Sur Apocalypse 14, 1-13

L’Agneau

 

Père Jean-Pierre Prévost

Les symboles de l’Apocalypse, p. 21s

 

On retrouve la thématique du Christ-Agneau dans le Nouveau Testament, notamment dans une double déclaration publique de Jean Baptiste, dans certains rapprochements que les auteurs du Nouveau Testament font entre le sacrifice du Christ et celui de l’agneau pascal, ou encore entre la Passion du Christ et celle du Serviteur souffrant d’Isaïe. Si l’auteur de l’Apocalypse n’a pas inventé l’image de l’agneau, ni son application au Christ, il est tout de même celui qui lui a donné le plus d’ampleur et de profondeur.

De tous les symboles utilisés par Jean celui de l’agneau s’avère le plus original et le plus dense.
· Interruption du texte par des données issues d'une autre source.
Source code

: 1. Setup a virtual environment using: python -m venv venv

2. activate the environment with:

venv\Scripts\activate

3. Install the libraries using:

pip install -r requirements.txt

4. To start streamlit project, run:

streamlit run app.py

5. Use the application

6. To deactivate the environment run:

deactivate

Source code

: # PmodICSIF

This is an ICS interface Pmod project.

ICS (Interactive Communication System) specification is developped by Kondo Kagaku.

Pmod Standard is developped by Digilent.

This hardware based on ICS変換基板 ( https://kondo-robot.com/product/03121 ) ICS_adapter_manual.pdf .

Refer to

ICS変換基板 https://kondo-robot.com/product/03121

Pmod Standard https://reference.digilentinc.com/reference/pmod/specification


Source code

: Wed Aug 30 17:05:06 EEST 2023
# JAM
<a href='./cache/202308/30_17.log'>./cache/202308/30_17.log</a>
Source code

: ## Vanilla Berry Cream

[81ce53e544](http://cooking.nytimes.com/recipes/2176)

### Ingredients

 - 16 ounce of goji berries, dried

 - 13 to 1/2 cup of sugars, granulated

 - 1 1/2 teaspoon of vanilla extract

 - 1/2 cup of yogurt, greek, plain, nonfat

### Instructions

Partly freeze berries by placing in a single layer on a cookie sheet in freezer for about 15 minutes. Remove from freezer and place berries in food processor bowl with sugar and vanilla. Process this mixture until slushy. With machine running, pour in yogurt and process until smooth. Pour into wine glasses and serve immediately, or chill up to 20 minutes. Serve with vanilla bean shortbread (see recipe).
Jean a fait de l’Agneau une figure fondamentale de son livre, et ce, dès sa première apparition dans l’Apocalypse, jusqu’au tout dernier chapitre du livre.

Le choix de l’image de l’agneau est loin d’être neutre. D’une part il permet à Jean d’intégrer les différentes harmoniques d’un symbole biblique déjà très riche, agneau pascal, agneau sacrificiel, obéissance et non-violence du Serviteur souffrant. La forte perspective pascale de l’Apocalypse (mort et résurrection du Christ) et les nombreuses références à l’Exode (manne cachée, plaies d’Egypte, cantique de Moïse) font de l’Agneau, décrit par Jean, le nouvel Agneau pascal, signe et gage de délivrance et de salut pour tous. D’autre part, par le recours à une symbolique animale, Jean peut mieux définir les traits de son héros, le Christ, par contraste avec ceux des antihéros que sont le dragon et les deux bêtes. L’Agneau est humble, non violent, porteur de vie et de salut, tandis que ses opposants sont d’une arrogance et d’une violence extrêmes et ne sèment autour d’eux que haine, destruction et mort.

Sur le plan de la symbolique universelle, on conviendra que l’Agneau est symbole de douceur et en quelque sorte de non-violence, de fragilité sinon d’impuissance. Ces aspects sont sans aucun doute présents, mais Jean innove en attribuant à l’Agneau la force guerrière, c’est le sens des sept cornes, et la victoire : l’Agneau vainqueur n’est nul autre que le lion de la tribu de Juda.

Le contexte général de l’Apocalypse, qui est celui des prétentions au pouvoir absolu de la part de la Bête, donne encore plus de relief aux attributs royaux que Jean reconnaît à l’Agneau (trône, puissance et royauté). Sour la plume de Jean, l’image de l’Agneau acquiert une force proprement subversive. La Bête a beau revendiquer le pouvoir et disposer d’alliances stratégiques avec les rois de la terre, la victoire de l’Agneau est prémices d’un royaume nouveau et éternel : La royauté du monde est advenue, la royauté de notre Seigneur et de son Christ, et il règnera pour les éternités d’éternité.